PROBLEM STATEMENT: Scan the listing below for the string "signals" and copy each line where it turns up.
-------- INPUT FOR THIS TASK --------
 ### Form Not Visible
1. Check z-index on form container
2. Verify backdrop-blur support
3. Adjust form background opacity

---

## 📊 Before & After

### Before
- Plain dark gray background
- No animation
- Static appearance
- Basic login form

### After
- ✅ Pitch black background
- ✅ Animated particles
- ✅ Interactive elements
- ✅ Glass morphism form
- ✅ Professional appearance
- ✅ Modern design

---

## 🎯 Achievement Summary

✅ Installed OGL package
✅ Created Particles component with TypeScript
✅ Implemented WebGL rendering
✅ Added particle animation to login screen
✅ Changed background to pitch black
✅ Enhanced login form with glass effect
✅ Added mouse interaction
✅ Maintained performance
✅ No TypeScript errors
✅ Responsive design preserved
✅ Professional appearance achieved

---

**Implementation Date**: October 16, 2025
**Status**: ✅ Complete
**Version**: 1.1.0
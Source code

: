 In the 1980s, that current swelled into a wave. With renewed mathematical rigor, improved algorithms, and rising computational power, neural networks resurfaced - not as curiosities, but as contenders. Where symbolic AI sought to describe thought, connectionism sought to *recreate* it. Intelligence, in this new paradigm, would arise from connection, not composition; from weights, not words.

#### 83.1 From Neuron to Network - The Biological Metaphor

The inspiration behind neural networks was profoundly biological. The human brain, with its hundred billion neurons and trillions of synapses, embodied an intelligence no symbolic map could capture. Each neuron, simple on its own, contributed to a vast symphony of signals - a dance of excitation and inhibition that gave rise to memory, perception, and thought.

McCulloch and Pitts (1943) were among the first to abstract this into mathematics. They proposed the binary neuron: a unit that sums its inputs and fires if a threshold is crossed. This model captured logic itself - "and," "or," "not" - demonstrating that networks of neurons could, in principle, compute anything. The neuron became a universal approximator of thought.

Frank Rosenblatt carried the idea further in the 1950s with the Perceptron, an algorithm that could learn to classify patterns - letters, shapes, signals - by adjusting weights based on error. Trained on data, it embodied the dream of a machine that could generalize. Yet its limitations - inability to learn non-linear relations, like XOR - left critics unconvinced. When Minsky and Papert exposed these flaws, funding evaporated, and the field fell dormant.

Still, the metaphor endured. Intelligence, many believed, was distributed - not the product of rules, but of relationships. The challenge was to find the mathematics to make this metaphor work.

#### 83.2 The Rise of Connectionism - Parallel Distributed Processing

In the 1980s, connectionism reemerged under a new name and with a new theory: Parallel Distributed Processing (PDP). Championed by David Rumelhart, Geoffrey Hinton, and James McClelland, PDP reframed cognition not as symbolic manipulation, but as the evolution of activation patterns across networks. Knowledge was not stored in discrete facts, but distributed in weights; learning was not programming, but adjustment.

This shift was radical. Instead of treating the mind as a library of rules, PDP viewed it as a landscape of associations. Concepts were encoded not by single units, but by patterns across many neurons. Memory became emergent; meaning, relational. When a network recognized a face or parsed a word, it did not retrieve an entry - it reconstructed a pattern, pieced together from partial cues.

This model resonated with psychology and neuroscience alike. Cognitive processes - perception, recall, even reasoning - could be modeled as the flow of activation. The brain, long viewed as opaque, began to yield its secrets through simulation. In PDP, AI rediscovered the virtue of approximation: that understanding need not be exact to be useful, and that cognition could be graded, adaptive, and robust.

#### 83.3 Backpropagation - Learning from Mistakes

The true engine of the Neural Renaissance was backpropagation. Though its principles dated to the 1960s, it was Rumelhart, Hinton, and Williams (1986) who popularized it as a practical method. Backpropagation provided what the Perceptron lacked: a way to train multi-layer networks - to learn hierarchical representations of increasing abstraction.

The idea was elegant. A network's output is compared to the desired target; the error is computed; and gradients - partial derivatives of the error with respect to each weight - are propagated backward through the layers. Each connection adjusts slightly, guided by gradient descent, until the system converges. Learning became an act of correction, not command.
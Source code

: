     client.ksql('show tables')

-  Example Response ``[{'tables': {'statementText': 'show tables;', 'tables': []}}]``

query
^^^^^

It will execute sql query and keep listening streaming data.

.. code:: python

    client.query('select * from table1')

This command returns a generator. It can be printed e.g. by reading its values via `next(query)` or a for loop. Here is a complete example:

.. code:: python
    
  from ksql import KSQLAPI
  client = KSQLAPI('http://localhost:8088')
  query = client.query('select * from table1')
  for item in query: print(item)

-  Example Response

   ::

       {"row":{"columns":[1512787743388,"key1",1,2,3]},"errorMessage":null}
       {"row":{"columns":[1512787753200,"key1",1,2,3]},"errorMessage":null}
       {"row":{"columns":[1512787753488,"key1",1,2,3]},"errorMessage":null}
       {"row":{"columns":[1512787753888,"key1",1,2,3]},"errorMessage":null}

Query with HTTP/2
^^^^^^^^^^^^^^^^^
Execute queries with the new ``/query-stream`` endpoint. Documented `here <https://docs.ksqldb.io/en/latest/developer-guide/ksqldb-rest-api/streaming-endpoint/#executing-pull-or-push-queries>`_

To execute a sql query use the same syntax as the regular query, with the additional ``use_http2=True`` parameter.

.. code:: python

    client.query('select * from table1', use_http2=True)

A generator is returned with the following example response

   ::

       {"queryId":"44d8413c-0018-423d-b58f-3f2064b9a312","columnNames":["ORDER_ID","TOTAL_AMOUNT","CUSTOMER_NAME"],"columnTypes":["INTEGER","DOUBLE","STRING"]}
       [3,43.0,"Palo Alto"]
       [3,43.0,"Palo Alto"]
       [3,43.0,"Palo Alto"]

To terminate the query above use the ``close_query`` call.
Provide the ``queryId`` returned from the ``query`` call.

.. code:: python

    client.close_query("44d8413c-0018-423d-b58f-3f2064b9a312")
--------
RESPONSE:
The inspiration behind neural networks was profoundly biological. The human brain, with its hundred billion neurons and trillions of synapses, embodied an intelligence no symbolic map could capture. Each neuron, simple on its own, contributed to a vast symphony of signals - a dance of excitation and inhibition that gave rise to memory, perception, and thought.
Frank Rosenblatt carried the idea further in the 1950s with the Perceptron, an algorithm that could learn to classify patterns - letters, shapes, signals - by adjusting weights based on error. Trained on data, it embodied the dream of a machine that could generalize. Yet its limitations - inability to learn non-linear relations, like XOR - left critics unconvinced. When Minsky and Papert exposed these flaws, funding evaporated, and the field fell dormant.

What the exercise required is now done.